IOC finalized the contract—valued at $1.5 billion—on Feb. 15, the company said. This is the first term contract for US crude grades secured by any Indian state-run refining company.
IOC did not confirm a duration of the contract or the producers from which it has secured the term shipments.
With an overall group refining capacity of more than 1.6 million b/d, IOC controls 11 of India’s 23 refineries to account for a 35% share of total national refining capacity.
ADNOC Refining lets contract for Ruwais refinery
Abu Dhabi National Oil Co. (ADNOC) subsidiary ADNOC Refining (formerly Takreer) has let a contract to John Wood Group PLC to deliver preliminary front-end engineering and design (pre-FEED) for a refinery to be built in Ruwais, in the western region of Abu Dhabi (OGJ Online, May 14, 2018).
With a proposed nameplate capacity of 600,000 b/d, the new refinery will be designed to have full-conversion capability as well as the ability to be integrated with existing petrochemical infrastructure in Ruwais, Wood said.
As part of the contract—valued at $8 million—Wood will also provide services, including licensor selection, site master-plan development, scope of work for the FEED phase, as well as a schedule and cost estimate for the engineering, procurement, and construction phase.

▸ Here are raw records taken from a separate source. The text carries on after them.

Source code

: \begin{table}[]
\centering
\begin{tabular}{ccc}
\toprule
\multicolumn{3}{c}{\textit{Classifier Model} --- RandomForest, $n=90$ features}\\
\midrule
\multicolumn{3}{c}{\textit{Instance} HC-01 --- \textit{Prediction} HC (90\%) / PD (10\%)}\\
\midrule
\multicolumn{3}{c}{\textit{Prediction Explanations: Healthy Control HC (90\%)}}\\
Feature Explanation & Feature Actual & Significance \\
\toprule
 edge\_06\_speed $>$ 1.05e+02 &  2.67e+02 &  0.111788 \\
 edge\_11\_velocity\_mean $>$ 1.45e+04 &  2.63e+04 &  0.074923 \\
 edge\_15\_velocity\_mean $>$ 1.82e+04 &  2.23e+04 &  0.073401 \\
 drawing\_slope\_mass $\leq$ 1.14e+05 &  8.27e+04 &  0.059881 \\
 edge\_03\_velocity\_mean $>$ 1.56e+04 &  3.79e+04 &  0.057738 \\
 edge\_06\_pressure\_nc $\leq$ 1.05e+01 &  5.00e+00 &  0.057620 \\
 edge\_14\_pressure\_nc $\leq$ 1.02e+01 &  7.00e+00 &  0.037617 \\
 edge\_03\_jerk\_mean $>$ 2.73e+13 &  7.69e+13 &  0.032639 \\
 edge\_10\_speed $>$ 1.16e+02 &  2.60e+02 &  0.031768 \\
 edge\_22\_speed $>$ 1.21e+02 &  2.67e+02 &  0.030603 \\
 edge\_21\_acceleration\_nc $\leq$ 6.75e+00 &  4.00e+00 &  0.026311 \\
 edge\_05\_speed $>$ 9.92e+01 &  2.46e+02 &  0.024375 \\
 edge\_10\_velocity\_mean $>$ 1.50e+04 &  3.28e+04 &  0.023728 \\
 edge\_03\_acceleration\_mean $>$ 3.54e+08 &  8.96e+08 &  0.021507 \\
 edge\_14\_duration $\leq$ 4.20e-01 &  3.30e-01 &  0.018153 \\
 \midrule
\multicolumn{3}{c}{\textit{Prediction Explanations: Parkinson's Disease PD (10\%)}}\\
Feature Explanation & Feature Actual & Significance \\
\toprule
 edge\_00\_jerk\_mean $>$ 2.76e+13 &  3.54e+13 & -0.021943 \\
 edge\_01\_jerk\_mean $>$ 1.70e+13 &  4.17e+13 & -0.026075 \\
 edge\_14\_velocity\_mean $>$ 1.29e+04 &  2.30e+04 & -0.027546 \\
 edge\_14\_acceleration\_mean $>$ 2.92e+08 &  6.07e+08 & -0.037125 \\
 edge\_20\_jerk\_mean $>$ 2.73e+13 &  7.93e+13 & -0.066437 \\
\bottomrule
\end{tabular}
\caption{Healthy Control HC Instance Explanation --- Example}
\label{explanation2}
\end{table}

Wood said it expects to complete the pre-FEED phase by yearend. Once completed, the new refining and petrochemicals complex will become the world’s largest.
The latest contract follows ADNOC’s May 2018 announcement that it would expand refining capacity at Ruwais, now a combined 817,000 b/d, with the addition of a 600,000-b/d refinery and to expand petrochemical capacity at the complex as part of its broader $45-billion program to become a global downstream leader under a new combined model of strategic partnerships and investments (OGJ Online, Jan. 28, 2019).
A cornerstone of the downstream investment plan is expansion of the company’s existing refining capacity by more than 65% to 1.5 million b/d by 2025, ADNOC said.
Aramco, Total form Saudi retail venture
Saudi Aramco and Total SA have signed an agreement to form a 50-50 joint venture that will invest $1 billion to develop a network of fuel and retail services in Saudi Arabia.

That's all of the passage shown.